Students from Empathy, a private school, averaged a score of 572, which is higher than the national average of 494. Students from Public School No. 2 in Ulgii averaged 510 points, whereas the scores of students from the other schools in the province fell below the national average. High schools in Bugat, Sagsai, and Deluun soums averaged 312, 314, and 316 points respectively. The education department of the province explains that the Mongolian language lessons are taught in Kazakh soums starting in middle school, and there are limited opportunities for the students to speak Mongolian outside of the classroom.
Kazakh parents are fully aware that it will be hard for their children to achieve success or hold a public service position, and that they could be discriminated against in their motherland if they do not learn the official language of the country. This is why parents try their best to have their sons and daughters learn Mongolian. For example, the Mongolian school in Ulgii (School No. 2) has admitted first grade students for the fifth year. Students taught by the Mongolian language teacher Jarkhanguli are always better at Mongolian and are easily admitted to Mongolian universities, which is why 25 first grade students have already been registered for her class of 2020. Forty-one out of her 44 students were small children when I visited her classroom.
With the emergence of private schools, competition has grown. It has had a positive impact on the quality of all schools throughout the province. For example, Empathy has capacity for 74 students and a tuition fee of 1.4 million MNT per year, but they received 640 applications for admission last year. Half of the graduates from this school enroll in Mongolian universities. A total of 700 students have graduated from Empathy in the last 18 years. This school has its own dormitory, a designated time for doing homework, and a policy that encourages parents to work with their children. A big component of their success relates to their focus on individual development.
The north-south road connecting China and Russia in the western part of our country will be complete as soon as the remaining 180 km of the road is built.
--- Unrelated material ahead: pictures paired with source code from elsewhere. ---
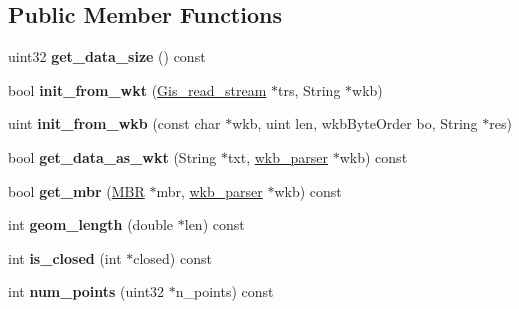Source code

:\subsection*{Public Member Functions}
\begin{DoxyCompactItemize}
\item 
\mbox{\label{classGis__line__string_a872d47c8093c4af980bfc959fab4c183}} 
uint32 {\bfseries get\+\_\+data\+\_\+size} () const
\item 
\mbox{\label{classGis__line__string_a2f8296a0a3aa541ba1c63369da9b8760}} 
bool {\bfseries init\+\_\+from\+\_\+wkt} (\mbox{\hyperlink{classGis__read__stream}{Gis\+\_\+read\+\_\+stream}} $\ast$trs, String $\ast$wkb)
\item 
\mbox{\label{classGis__line__string_a7bd482da0b7486cd4a4b48151be3a9f9}} 
uint {\bfseries init\+\_\+from\+\_\+wkb} (const char $\ast$wkb, uint len, wkb\+Byte\+Order bo, String $\ast$res)
\item 
\mbox{\label{classGis__line__string_ad1e2f41ec1e235682d3cd26d3d524e39}} 
bool {\bfseries get\+\_\+data\+\_\+as\+\_\+wkt} (String $\ast$txt, \mbox{\hyperlink{classGeometry_1_1wkb__parser}{wkb\+\_\+parser}} $\ast$wkb) const
\item 
\mbox{\label{classGis__line__string_a306ce2711caccb784a92a21141f853e6}} 
bool {\bfseries get\+\_\+mbr} (\mbox{\hyperlink{structMBR}{M\+BR}} $\ast$mbr, \mbox{\hyperlink{classGeometry_1_1wkb__parser}{wkb\+\_\+parser}} $\ast$wkb) const
\item 
\mbox{\label{classGis__line__string_a07ac69ea51bc8a14f06c5438ac3dd8c3}} 
int {\bfseries geom\+\_\+length} (double $\ast$len) const
\item 
\mbox{\label{classGis__line__string_af1296af3c09e22077eed8bd890f9db6e}} 
int {\bfseries is\+\_\+closed} (int $\ast$closed) const
\item 
\mbox{\label{classGis__line__string_abfc1ccbab09330a940c54ba2a7a5850c}} 
int {\bfseries num\+\_\+points} (uint32 $\ast$n\+\_\+points) const
\item 

\end{DoxyCompactItemize}
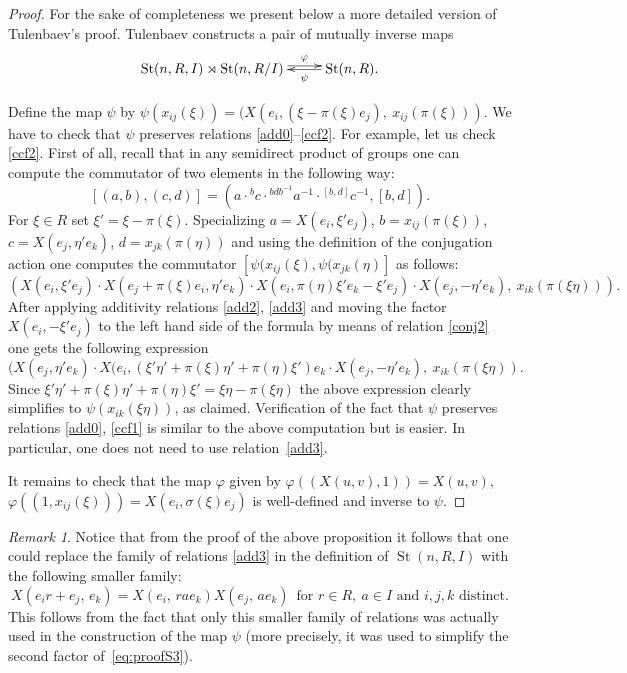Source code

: \documentclass[11pt]{amsart}
\theoremstyle{plain} \declaretheorem[name=Theorem, Refname={Theorem,Theorems}]{tm} \Crefname{tm}{Theorem}{Theorems}
\numberwithin{equation}{section}
\theoremstyle{definition} \newtheorem{df}[lm]{Definition} \Crefname{df}{Definition}{Definitions}
\theoremstyle{remark} \newtheorem{rk}[lm]{Remark} \Crefname{rk}{Remark}{Remarks}
\newcommand{\St}{\mathop{\mathrm{St}}\nolimits}
\begin{document}
\begin{proof} For the sake of completeness we present below a more detailed version of Tulenbaev's proof.
Tulenbaev constructs a pair of mutually inverse maps
$$\xymatrix{ \St(n, R, I) \rtimes \St(n, R/I) \ar@<0.6ex>[r]^-\varphi &  \ar[l]^-\psi \St(n, R).}$$

Define the map $\psi$ by $\psi(x_{ij}(\xi)) = (X(e_i, (\xi - \pi(\xi)e_j),\ x_{ij}(\pi(\xi)))$. 
We have to check that $\psi$ preserves relations \eqref{add0}--\eqref{ccf2}.
For example, let us check \eqref{ccf2}. 
First of all, recall that in any semidirect product of groups one can compute the commutator of two elements in the following way:
$$[(a, b), (c, d)] = (a \cdot {}^bc \cdot {}^{bdb^{-1}}a^{-1} \cdot {}^{[b, d]}c^{-1} , [b, d]).$$
For $\xi\in R$ set $\xi' = \xi - \pi(\xi)$.
Specializing $a = X(e_i, \xi' e_j)$, $b = x_{ij}(\pi(\xi))$, $c = X(e_j, \eta'e_k)$, $d = x_{jk}(\pi(\eta))$ and using the definition of the conjugation action 
one computes the commutator $[\psi(x_{ij}(\xi), \psi(x_{jk}(\eta)]$ as follows:
\setcounter{equation}{2}
\begin{equation} \left(X(e_i, \xi' e_j) \cdot X(e_j + \pi(\xi)e_i, \eta'e_k) \cdot X(e_i, \pi(\eta)\xi' e_k - \xi' e_j) \cdot X(e_j, -\eta'e_k),\ x_{ik}(\pi(\xi\eta))\right). \label{eq:proofS3}\end{equation}
\setcounter{lm}{3}
After applying additivity relations \eqref{add2}, \eqref{add3} and moving the factor $X(e_i, -\xi' e_j)$ to the left hand side of the formula by means of relation \eqref{conj2}
one gets the following expression
$$(X(e_j, \eta'e_k) \cdot X(e_i, (\xi' \eta' + \pi(\xi)\eta' + \pi(\eta)\xi')e_k \cdot X(e_j, -\eta'e_k),\ x_{ik}(\pi(\xi\eta)).$$
Since $\xi'\eta' + \pi(\xi)\eta' + \pi(\eta)\xi' = \xi\eta - \pi(\xi\eta)$ the above expression clearly simplifies to $\psi(x_{ik}(\xi\eta))$, as claimed.
Verification of the fact that $\psi$ preserves relations \eqref{add0}, \eqref{ccf1} is similar to the above computation but is easier.
In particular, one does not need to use relation~\eqref{add3}.

It remains to check that the map $\varphi$ given by $\varphi\left((X(u, v), 1)\right) = X(u, v),$ $\varphi\left((1, x_{ij}(\xi))\right) = X(e_i, \sigma(\xi)e_j)$
is well-defined and inverse to $\psi$.
\end{proof}

\begin{rk} \label{rk:T123'} Notice that from the proof of the above proposition it follows that one could replace the family of relations \eqref{add3}
in the definition of $\St(n, R, I)$ with the following smaller family:
\setcounter{equation}{2} \renewcommand{\theequation}{T\arabic{equation}'}
\begin{equation} X(e_ir+e_j,\,e_k)=X(e_i,\,rae_k)X(e_j,\,ae_k)\,\text{ for }r\in R,\ a\in I\text{ and } i,j,k\text{ distinct}. \label{add3'} \end{equation} 
This follows from the fact that only this smaller family of relations was actually used in the construction of the map $\psi$
(more precisely, it was used to simplify the second factor of~\eqref{eq:proofS3}). \end{rk}
\end{document}

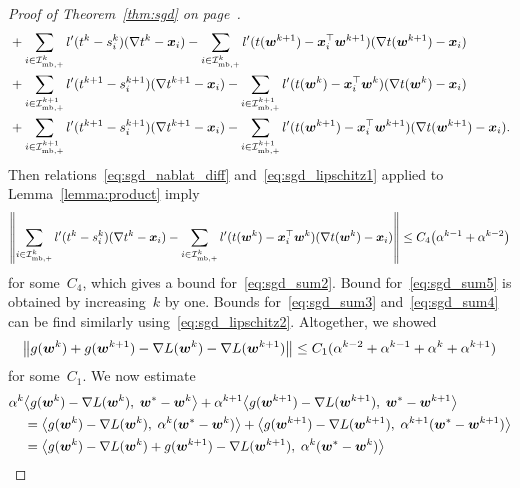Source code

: \begin{proof}[Proof of Theorem~\ref{thm:sgd} on page~\pageref{thm:sgd}]
\begin{subequations}
\begin{align}
    \label{eq:sgd_sum3}
    & + \sum_{i \in \mathcal{I}_{\text{mb},+}^k} l'(t^k - s_i^k)(\nabla t^k - \bm{x}_i) - \sum_{i \in \mathcal{I}_{\text{mb},+}^k} l'(t(\bm{w}^{k+1}) - \bm{x}_i^\top \bm{w}^{k+1})(\nabla t(\bm{w}^{k+1}) - \bm{x}_i)\\
    \label{eq:sgd_sum4}
    & + \sum_{i \in \mathcal{I}_{\text{mb},+}^{k+1}} l'(t^{k+1} - s_i^{k+1})(\nabla t^{k+1} - \bm{x}_i) - \sum_{i\in \mathcal{I}_{\text{mb},+}^{k+1}}l'(t(\bm{w}^k) - \bm{x}_i^\top \bm{w}^k)(\nabla t(\bm{w}^k) - \bm{x}_i) \\
    \label{eq:sgd_sum5}
    & + \sum_{i \in \mathcal{I}_{\text{mb},+}^{k+1}} l'(t^{k+1} - s_i^{k+1})(\nabla t^{k+1} - \bm{x}_i)  - \sum_{i \in \mathcal{I}_{\text{mb},+}^{k+1}} l'(t(\bm{w}^{k+1}) - \bm{x}_i^\top \bm{w}^{k+1})(\nabla t(\bm{w}^{k+1}) - \bm{x}_i).
    \end{align}
  \end{subequations}
  Then relations~\eqref{eq:sgd_nablat_diff} and~\eqref{eq:sgd_lipschitz1} applied to Lemma~\ref{lemma:product} imply
  \begin{equation*}
    \norm{\sum_{i \in \Imbpos^k} l'(t^k - s_i^k)(\nabla t^k - \bm{x}_i) - \sum_{i \in \Imbpos^k} l'(t(\bm{w}^k) - \bm{x}_i^\top \bm{w}^k)(\nabla t(\bm{w}^k) - \bm{x}_i)} \leq C_4 \Brac{\alpha^{k-1} + \alpha^{k-2}}
  \end{equation*}
  for some~$C_4$, which gives a bound for~\eqref{eq:sgd_sum2}. Bound for~\eqref{eq:sgd_sum5} is obtained by increasing~$k$ by one. Bounds for~\eqref{eq:sgd_sum3} and~\eqref{eq:sgd_sum4} can be find similarly using~\eqref{eq:sgd_lipschitz2}. Altogether, we showed
  \begin{equation}\label{eq:nec_cond3}
    \norm{g(\bm{w}^k) + g(\bm{w}^{k+1}) - \nabla L(\bm{w}^k) - \nabla L(\bm{w}^{k+1})}
      \leq C_1(\alpha^{k-2} + \alpha^{k-1} + \alpha^{k} + \alpha^{k+1})
  \end{equation}
  for some~$C_1$. We now estimate
  \begin{equation}\label{eq:proof_est1}
    \begin{aligned}
      \alpha^k
      & \inner{ g(\bm{w}^{k})-\nabla L(\bm{w}^{k})}{\bm{w}^*-\bm{w}^{k}} + \alpha^{k+1}\inner{ g(\bm{w}^{k+1})-\nabla L(\bm{w}^{k+1})}{\bm{w}^*-\bm{w}^{k+1}} \\
      & = \inner{ g(\bm{w}^{k})-\nabla L(\bm{w}^{k})}{\alpha^k(\bm{w}^*-\bm{w}^{k})}
        + \inner{ g(\bm{w}^{k+1})-\nabla L(\bm{w}^{k+1})}{\alpha^{k+1}(\bm{w}^*-\bm{w}^{k+1})} \\
      & = \inner{ g(\bm{w}^{k})-\nabla L(\bm{w}^{k}) + g(\bm{w}^{k+1})-\nabla L(\bm{w}^{k+1})}{\alpha^k(\bm{w}^*-\bm{w}^{k})} \\

\end{aligned}
\end{equation}
\end{proof}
It opens up an opportunity for Ulgii to become a commercial center and a transportation hub, and for Tsagaan Nuur to become Mongolia’s Erenhot. Russia and China do not require visas from each other’s citizens, which allows Ulgii to conduct trade on a larger scale. Since Russian visas were waived for Mongolian citizens last year, Ulgii’s stores today have better and cheaper products that are being imported from Russia.
Also, Bayan-Ulgii has a great opportunity to develop international tourism with its natural landscapes, snow-capped mountains, great steppe, and beautiful lakes and rivers. There will be a growing need for hotels, eateries, and commercial and service centers once the number of drivers and passengers who will be going through Ulgii increases in the future. Hiking has already become a tourism product for Bayan-Ulgii. More than 2,000 tourists go to Bayan-Ulgii every year to climb the Altai Tavan Bogd, Khuitnii Orgil, and Tsambagarav mountains.
The people of Ulgii now have the responsibility to make necessary preparations for creating the workforce required to develop the industries mentioned above. These industries are at the core of development for this province. As they pursue these opportunities, the hardworking, friendly, and hospitable people of Bayan-Ulgii will soon build another development center in the western region of our country.